In the records that come next, find every line with "through". Return those lines.

================================

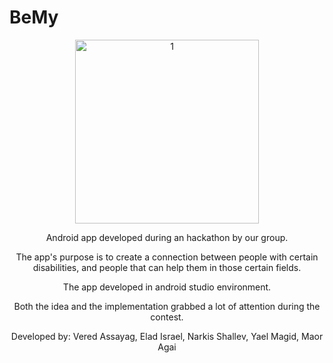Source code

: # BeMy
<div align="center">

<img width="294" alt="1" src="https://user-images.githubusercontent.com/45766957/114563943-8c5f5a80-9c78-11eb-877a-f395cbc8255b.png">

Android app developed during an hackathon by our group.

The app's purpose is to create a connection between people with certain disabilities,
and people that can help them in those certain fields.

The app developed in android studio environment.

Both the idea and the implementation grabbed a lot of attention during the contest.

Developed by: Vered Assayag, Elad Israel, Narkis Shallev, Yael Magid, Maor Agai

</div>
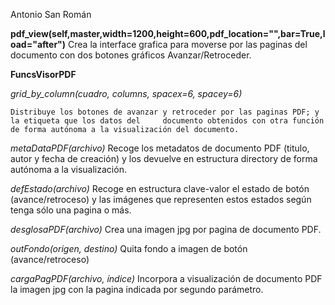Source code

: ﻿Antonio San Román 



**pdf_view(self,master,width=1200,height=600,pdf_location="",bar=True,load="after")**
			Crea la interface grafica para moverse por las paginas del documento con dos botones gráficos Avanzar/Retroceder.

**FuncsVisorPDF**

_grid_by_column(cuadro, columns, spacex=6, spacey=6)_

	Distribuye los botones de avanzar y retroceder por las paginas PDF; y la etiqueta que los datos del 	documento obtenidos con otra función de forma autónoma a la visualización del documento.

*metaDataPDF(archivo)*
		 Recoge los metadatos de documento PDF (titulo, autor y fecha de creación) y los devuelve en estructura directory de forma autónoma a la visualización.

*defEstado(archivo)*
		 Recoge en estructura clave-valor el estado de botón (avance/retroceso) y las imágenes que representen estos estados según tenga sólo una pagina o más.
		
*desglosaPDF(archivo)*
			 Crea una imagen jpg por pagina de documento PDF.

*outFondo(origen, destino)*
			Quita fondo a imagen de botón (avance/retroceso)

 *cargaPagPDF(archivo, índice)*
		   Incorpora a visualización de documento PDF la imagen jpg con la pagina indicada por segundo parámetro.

================================

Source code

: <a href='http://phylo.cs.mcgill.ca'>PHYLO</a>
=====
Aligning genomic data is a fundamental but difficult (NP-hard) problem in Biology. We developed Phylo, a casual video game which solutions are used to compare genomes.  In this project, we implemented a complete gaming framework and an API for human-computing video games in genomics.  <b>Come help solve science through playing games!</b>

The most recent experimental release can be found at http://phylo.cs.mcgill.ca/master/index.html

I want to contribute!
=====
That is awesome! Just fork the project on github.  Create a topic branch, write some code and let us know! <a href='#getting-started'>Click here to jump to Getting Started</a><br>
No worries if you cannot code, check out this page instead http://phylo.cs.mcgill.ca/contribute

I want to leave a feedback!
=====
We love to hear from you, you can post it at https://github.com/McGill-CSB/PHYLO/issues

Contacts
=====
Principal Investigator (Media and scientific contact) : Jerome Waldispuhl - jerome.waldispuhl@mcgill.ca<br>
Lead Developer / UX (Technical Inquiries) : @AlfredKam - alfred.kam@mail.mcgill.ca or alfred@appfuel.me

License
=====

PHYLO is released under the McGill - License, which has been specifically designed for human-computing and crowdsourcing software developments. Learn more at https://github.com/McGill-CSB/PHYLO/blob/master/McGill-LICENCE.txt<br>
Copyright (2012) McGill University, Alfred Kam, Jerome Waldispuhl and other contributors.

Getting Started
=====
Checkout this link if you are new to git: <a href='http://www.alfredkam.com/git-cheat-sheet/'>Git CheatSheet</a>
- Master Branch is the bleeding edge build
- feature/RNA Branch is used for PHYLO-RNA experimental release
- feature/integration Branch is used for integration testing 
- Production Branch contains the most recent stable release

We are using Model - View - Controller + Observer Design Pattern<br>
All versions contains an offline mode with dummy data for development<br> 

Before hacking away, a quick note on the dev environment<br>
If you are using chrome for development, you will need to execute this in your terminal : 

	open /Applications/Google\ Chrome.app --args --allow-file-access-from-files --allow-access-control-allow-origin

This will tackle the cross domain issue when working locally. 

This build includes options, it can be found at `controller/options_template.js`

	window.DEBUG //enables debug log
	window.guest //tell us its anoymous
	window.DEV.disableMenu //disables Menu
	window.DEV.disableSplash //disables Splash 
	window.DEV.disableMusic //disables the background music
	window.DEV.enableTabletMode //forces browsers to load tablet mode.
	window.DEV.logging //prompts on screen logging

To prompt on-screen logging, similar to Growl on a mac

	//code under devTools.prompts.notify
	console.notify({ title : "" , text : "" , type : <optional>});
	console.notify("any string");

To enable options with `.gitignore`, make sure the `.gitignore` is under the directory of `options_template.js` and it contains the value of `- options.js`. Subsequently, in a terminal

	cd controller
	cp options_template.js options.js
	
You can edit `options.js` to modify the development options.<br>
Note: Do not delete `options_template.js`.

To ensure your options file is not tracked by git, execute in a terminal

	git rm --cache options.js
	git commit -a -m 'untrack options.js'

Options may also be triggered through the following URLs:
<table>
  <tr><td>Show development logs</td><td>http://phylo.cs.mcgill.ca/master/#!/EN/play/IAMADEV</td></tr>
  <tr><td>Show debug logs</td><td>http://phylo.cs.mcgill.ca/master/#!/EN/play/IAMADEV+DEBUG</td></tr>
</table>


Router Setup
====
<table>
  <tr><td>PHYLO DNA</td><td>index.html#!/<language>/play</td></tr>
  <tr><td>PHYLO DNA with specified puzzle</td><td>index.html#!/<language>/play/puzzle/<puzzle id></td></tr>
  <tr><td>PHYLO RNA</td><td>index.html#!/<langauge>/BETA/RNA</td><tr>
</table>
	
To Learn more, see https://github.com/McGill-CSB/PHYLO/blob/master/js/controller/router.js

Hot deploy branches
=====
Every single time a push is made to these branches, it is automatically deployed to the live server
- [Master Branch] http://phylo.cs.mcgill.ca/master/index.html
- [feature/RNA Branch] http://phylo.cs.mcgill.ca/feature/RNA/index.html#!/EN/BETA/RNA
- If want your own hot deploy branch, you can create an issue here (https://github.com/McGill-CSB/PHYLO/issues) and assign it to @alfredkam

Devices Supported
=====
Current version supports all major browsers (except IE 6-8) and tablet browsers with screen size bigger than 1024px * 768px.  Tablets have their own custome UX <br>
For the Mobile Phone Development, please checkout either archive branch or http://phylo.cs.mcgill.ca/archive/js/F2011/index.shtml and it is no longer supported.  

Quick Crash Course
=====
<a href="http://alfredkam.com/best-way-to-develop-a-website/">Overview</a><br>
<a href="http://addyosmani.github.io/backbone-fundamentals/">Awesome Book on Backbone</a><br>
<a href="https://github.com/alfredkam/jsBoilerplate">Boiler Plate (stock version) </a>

================================

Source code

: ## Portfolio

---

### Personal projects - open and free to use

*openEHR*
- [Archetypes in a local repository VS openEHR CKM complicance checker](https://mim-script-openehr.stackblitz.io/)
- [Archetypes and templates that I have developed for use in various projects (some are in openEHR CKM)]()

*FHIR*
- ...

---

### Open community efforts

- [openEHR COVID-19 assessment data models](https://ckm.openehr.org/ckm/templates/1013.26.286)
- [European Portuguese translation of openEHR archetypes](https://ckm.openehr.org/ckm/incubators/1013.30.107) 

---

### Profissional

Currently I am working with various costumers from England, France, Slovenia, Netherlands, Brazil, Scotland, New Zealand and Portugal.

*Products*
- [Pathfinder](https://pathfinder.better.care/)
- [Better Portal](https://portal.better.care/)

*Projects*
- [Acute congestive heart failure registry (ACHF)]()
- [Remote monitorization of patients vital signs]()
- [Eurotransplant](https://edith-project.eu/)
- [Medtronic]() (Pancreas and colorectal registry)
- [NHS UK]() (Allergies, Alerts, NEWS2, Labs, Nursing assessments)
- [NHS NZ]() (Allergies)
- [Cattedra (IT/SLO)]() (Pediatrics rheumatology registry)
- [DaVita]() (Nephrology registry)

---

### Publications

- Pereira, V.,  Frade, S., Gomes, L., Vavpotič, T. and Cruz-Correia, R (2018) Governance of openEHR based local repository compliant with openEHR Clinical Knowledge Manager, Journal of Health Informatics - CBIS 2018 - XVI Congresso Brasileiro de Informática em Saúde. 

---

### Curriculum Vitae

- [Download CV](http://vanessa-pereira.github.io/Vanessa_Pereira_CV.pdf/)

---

================================

▸ Solution below
Aligning genomic data is a fundamental but difficult (NP-hard) problem in Biology. We developed Phylo, a casual video game which solutions are used to compare genomes.  In this project, we implemented a complete gaming framework and an API for human-computing video games in genomics.  <b>Come help solve science through playing games!</b>
Options may also be triggered through the following URLs:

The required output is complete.